**Records for the task**
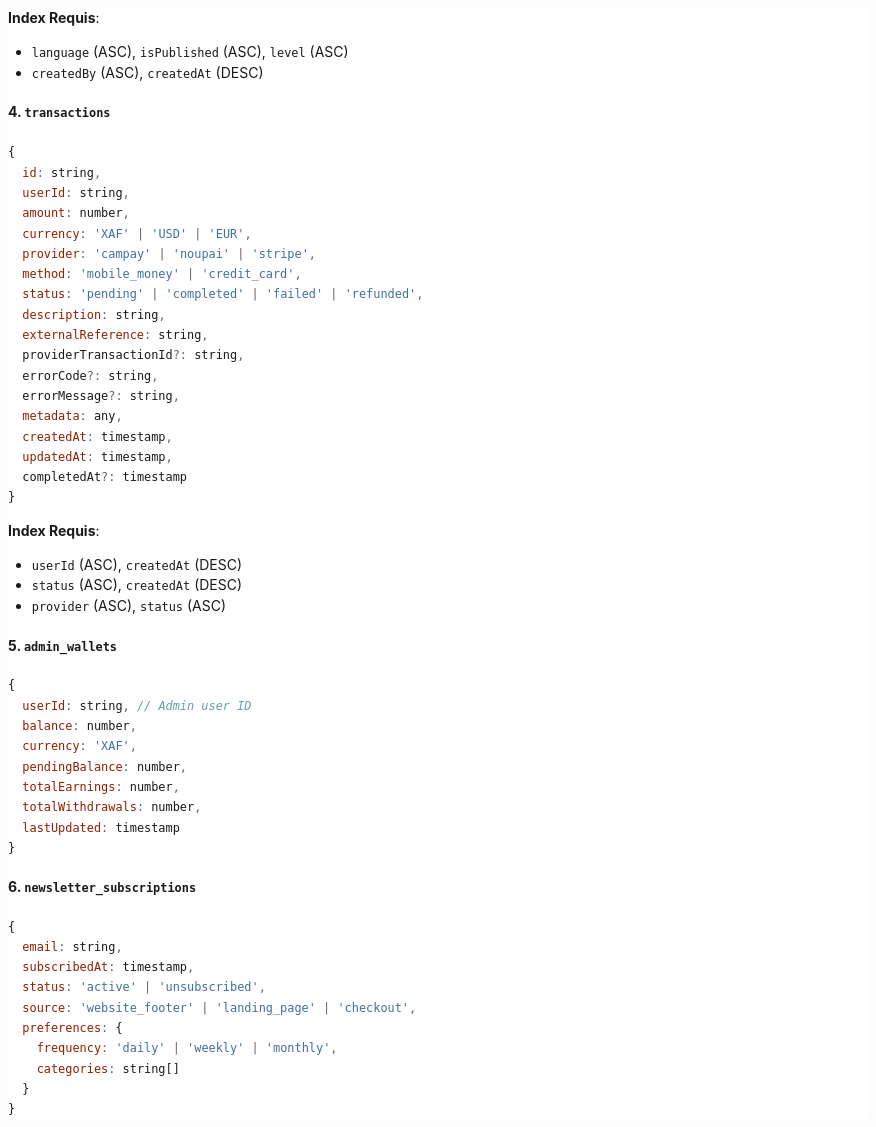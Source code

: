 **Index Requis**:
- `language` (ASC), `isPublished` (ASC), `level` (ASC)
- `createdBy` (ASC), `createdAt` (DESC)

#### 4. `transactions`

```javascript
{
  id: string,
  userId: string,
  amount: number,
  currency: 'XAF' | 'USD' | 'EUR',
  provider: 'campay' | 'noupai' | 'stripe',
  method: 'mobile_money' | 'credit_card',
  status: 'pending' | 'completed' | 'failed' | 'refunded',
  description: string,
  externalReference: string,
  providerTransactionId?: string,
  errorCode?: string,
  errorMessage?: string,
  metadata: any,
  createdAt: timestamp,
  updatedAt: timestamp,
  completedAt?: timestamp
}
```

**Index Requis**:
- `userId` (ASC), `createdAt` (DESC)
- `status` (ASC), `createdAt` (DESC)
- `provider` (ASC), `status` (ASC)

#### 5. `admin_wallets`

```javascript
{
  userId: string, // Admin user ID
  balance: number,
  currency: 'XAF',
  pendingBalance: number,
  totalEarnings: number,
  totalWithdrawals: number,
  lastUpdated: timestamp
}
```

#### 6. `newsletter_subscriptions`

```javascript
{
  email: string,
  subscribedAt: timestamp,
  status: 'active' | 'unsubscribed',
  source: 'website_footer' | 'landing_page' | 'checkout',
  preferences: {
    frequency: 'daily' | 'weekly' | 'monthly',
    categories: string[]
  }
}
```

**Work instructions**
Lines that contain "number" should be pulled from the entries above and reported.

**Problem solution**
  amount: number,
  balance: number,
  pendingBalance: number,
  totalEarnings: number,
  totalWithdrawals: number,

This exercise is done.